Listed entries =
= = = = =

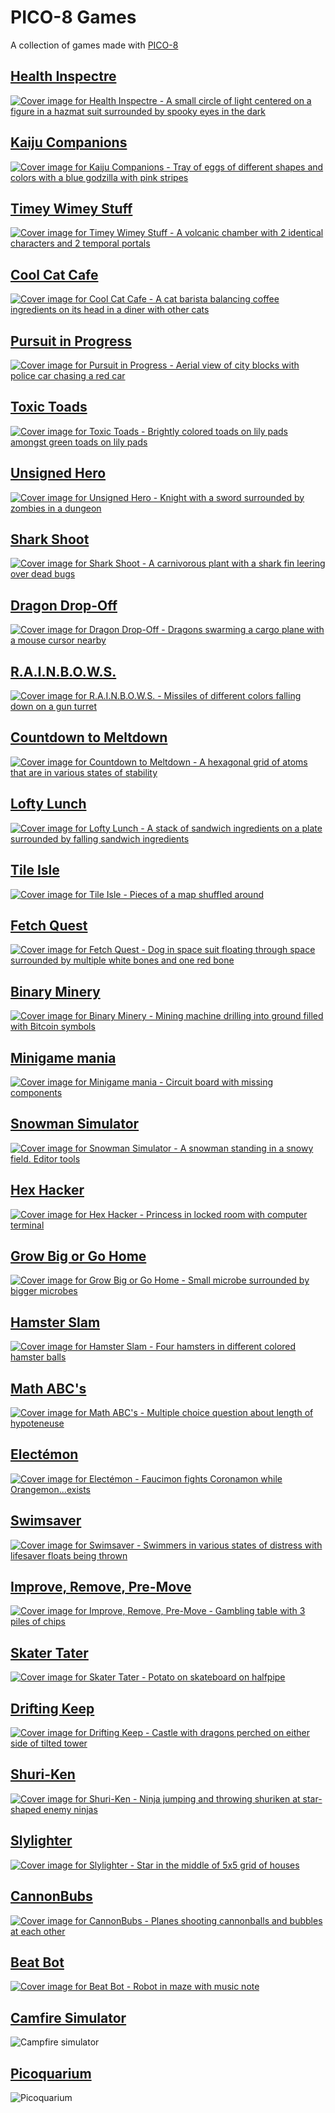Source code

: # PICO-8 Games
A collection of games made with [PICO-8](https://www.lexaloffle.com/pico-8.php)

<!--BEGIN GAMES-->
<!--BEGIN health-inspectre-->
## [Health Inspectre](carts/health-inspectre)
[![Cover image for Health Inspectre - A small circle of light centered on a figure in a hazmat suit surrounded by spooky eyes in the dark](carts/health-inspectre/screenshots/cover.png)](carts/health-inspectre)

<!--END health-inspectre-->
<!--BEGIN kaiju-companions-->
## [Kaiju Companions](carts/kaiju-companions)
[![Cover image for Kaiju Companions - Tray of eggs of different shapes and colors with a blue godzilla with pink stripes](carts/kaiju-companions/screenshots/cover.png)](carts/kaiju-companions)

<!--END kaiju-companions-->
<!--BEGIN timey-wimey-stuff-->
## [Timey Wimey Stuff](carts/timey-wimey-stuff)
[![Cover image for Timey Wimey Stuff - A volcanic chamber with 2 identical characters and 2 temporal portals](carts/timey-wimey-stuff/screenshots/cover.png)](carts/timey-wimey-stuff)

<!--END timey-wimey-stuff-->
<!--BEGIN cool-cat-cafe-->
## [Cool Cat Cafe](carts/cool-cat-cafe)
[![Cover image for Cool Cat Cafe - A cat barista balancing coffee ingredients on its head in a diner with other cats](carts/cool-cat-cafe/screenshots/cover.png)](carts/cool-cat-cafe)

<!--END cool-cat-cafe-->
<!--BEGIN pursuit-in-progress-->
## [Pursuit in Progress](carts/pursuit-in-progress)
[![Cover image for Pursuit in Progress - Aerial view of city blocks with police car chasing a red car](carts/pursuit-in-progress/screenshots/cover.png)](carts/pursuit-in-progress)

<!--END pursuit-in-progress-->
<!--BEGIN toxic-toads-->
## [Toxic Toads](carts/toxic-toads)
[![Cover image for Toxic Toads - Brightly colored toads on lily pads amongst green toads on lily pads](carts/toxic-toads/screenshots/cover.png)](carts/toxic-toads)

<!--END toxic-toads-->
<!--BEGIN unsigned-hero-->
## [Unsigned Hero](carts/unsigned-hero)
[![Cover image for Unsigned Hero - Knight with a sword surrounded by zombies in a dungeon](carts/unsigned-hero/screenshots/cover.png)](carts/unsigned-hero)

<!--END unsigned-hero-->
<!--BEGIN shark-shoot-->
## [Shark Shoot](carts/shark-shoot)
[![Cover image for Shark Shoot - A carnivorous plant with a shark fin leering over dead bugs](carts/shark-shoot/screenshots/cover.png)](carts/shark-shoot)

<!--END shark-shoot-->
<!--BEGIN dragon-drop-off-->
## [Dragon Drop-Off](carts/dragon-drop-off)
[![Cover image for Dragon Drop-Off - Dragons swarming a cargo plane with a mouse cursor nearby](carts/dragon-drop-off/screenshots/cover.png)](carts/dragon-drop-off)

<!--END dragon-drop-off-->
<!--BEGIN rainbows-->
## [R.A.I.N.B.O.W.S.](carts/rainbows)
[![Cover image for R.A.I.N.B.O.W.S. - Missiles of different colors falling down on a gun turret](carts/rainbows/screenshots/cover.png)](carts/rainbows)

<!--END rainbows-->
<!--BEGIN countdown-to-meltdown-->
## [Countdown to Meltdown](carts/countdown-to-meltdown)
[![Cover image for Countdown to Meltdown - A hexagonal grid of atoms that are in various states of stability](carts/countdown-to-meltdown/screenshots/cover.png)](carts/countdown-to-meltdown)

<!--END countdown-to-meltdown-->
<!--BEGIN lofty-lunch-->
## [Lofty Lunch](carts/lofty-lunch)
[![Cover image for Lofty Lunch - A stack of sandwich ingredients on a plate surrounded by falling sandwich ingredients](carts/lofty-lunch/screenshots/cover.png)](carts/lofty-lunch)

<!--END lofty-lunch-->

<!--BEGIN tile-isle-->
## [Tile Isle](carts/tile-isle)
[![Cover image for Tile Isle - Pieces of a map shuffled around](carts/tile-isle/screenshots/cover.png)](carts/tile-isle)

<!--END tile-isle-->
<!--BEGIN fetch-quest-->
## [Fetch Quest](carts/fetch-quest)
[![Cover image for Fetch Quest - Dog in space suit floating through space surrounded by multiple white bones and one red bone](carts/fetch-quest/screenshots/cover.png)](carts/fetch-quest)

<!--END fetch-quest-->
<!--BEGIN binary-minery-->
## [Binary Minery](carts/binary-minery)
[![Cover image for Binary Minery - Mining machine drilling into ground filled with Bitcoin symbols](carts/binary-minery/screenshots/cover.png)](carts/binary-minery)

<!--END binary-minery-->
<!--BEGIN minigame-mania-->
## [Minigame mania](carts/minigame-mania)
[![Cover image for Minigame mania - Circuit board with missing components](carts/minigame-mania/screenshots/cover.png)](carts/minigame-mania)

<!--END minigame-mania-->
<!--BEGIN snowman-simulator-->
## [Snowman Simulator](carts/snowman-simulator)
[![Cover image for Snowman Simulator - A snowman standing in a snowy field. Editor tools](carts/snowman-simulator/screenshots/cover.png)](carts/snowman-simulator)

<!--END snowman-simulator-->

<!--BEGIN hex-hacker-->
## [Hex Hacker](carts/hex-hacker)
[![Cover image for Hex Hacker - Princess in locked room with computer terminal](carts/hex-hacker/screenshots/cover.png)](carts/hex-hacker)

<!--END hex-hacker-->
<!--BEGIN grow-big-or-go-home-->
## [Grow Big or Go Home](carts/grow-big-or-go-home)
[![Cover image for Grow Big or Go Home - Small microbe surrounded by bigger microbes](carts/grow-big-or-go-home/screenshots/cover.png)](carts/grow-big-or-go-home)

<!--END grow-big-or-go-home-->

<!--BEGIN hamster-slam-->
## [Hamster Slam](carts/hamster-slam)
[![Cover image for Hamster Slam - Four hamsters in different colored hamster balls](carts/hamster-slam/screenshots/cover.png)](carts/hamster-slam)

<!--END hamster-slam-->

<!--BEGIN math-abcs-->
## [Math ABC's](carts/math-abcs)
[![Cover image for Math ABC's - Multiple choice question about length of hypoteneuse](carts/math-abcs/screenshots/cover.png)](carts/math-abcs)

<!--END math-abcs-->

<!--BEGIN electemon-->
## [Electémon](carts/electemon)
[![Cover image for Electémon - Faucimon fights Coronamon while Orangemon...exists](carts/electemon/screenshots/cover.png)](carts/electemon)

<!--END electemon-->
<!--BEGIN swimsaver-->
## [Swimsaver](carts/swimsaver)
[![Cover image for Swimsaver - Swimmers in various states of distress with lifesaver floats being thrown](carts/swimsaver/screenshots/cover.png)](carts/swimsaver)

<!--END swimsaver-->

<!--BEGIN improve-remove-premove-->
## [Improve, Remove, Pre-Move](carts/improve-remove-premove)
[![Cover image for Improve, Remove, Pre-Move - Gambling table with 3 piles of chips](carts/improve-remove-premove/screenshots/cover.png)](carts/improve-remove-premove)

<!--END improve-remove-premove-->
<!--BEGIN skater-tater-->
## [Skater Tater](carts/skater-tater)
[![Cover image for Skater Tater - Potato on skateboard on halfpipe](carts/skater-tater/screenshots/cover.png)](carts/skater-tater)

<!--END skater-tater-->

<!--BEGIN drifting-keep-->
## [Drifting Keep](carts/drifting-keep)
[![Cover image for Drifting Keep - Castle with dragons perched on either side of tilted tower](carts/drifting-keep/screenshots/cover.png)](carts/drifting-keep)

<!--END drifting-keep-->
<!--BEGIN shuri-ken-->
## [Shuri-Ken](carts/shuri-ken)
[![Cover image for Shuri-Ken - Ninja jumping and throwing shuriken at star-shaped enemy ninjas](carts/shuri-ken/screenshots/cover.png)](carts/shuri-ken)

<!--END shuri-ken-->

<!--BEGIN slylighter-->
## [Slylighter](carts/slylighter)
[![Cover image for Slylighter - Star in the middle of 5x5 grid of houses](carts/slylighter/screenshots/cover.png)](carts/slylighter)

<!--END slylighter-->
<!--BEGIN cannonbubs-->
## [CannonBubs](carts/cannonbubs)
[![Cover image for CannonBubs - Planes shooting cannonballs and bubbles at each other](carts/cannonbubs/screenshots/cover.png)](carts/cannonbubs)

<!--END cannonbubs-->

<!--BEGIN beat-bot-->
## [Beat Bot](carts/beat-bot)
[![Cover image for Beat Bot - Robot in maze with music note](carts/beat-bot/screenshots/cover.png)](carts/beat-bot)

<!--END beat-bot-->



## [Camfire Simulator](carts/campfire-simulator)
![Campfire simulator](carts/campfire-simulator/screenshots/campfire1.png)

## [Picoquarium](carts/picoquarium)
![Picoquarium](carts/picoquarium/screenshots/picoquarium.gif)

= = = = =

Problem description = Copy out all lines of the material above in which "tater" occurs.

Solution to this exercise =
<!--BEGIN skater-tater-->
## [Skater Tater](carts/skater-tater)
[![Cover image for Skater Tater - Potato on skateboard on halfpipe](carts/skater-tater/screenshots/cover.png)](carts/skater-tater)
<!--END skater-tater-->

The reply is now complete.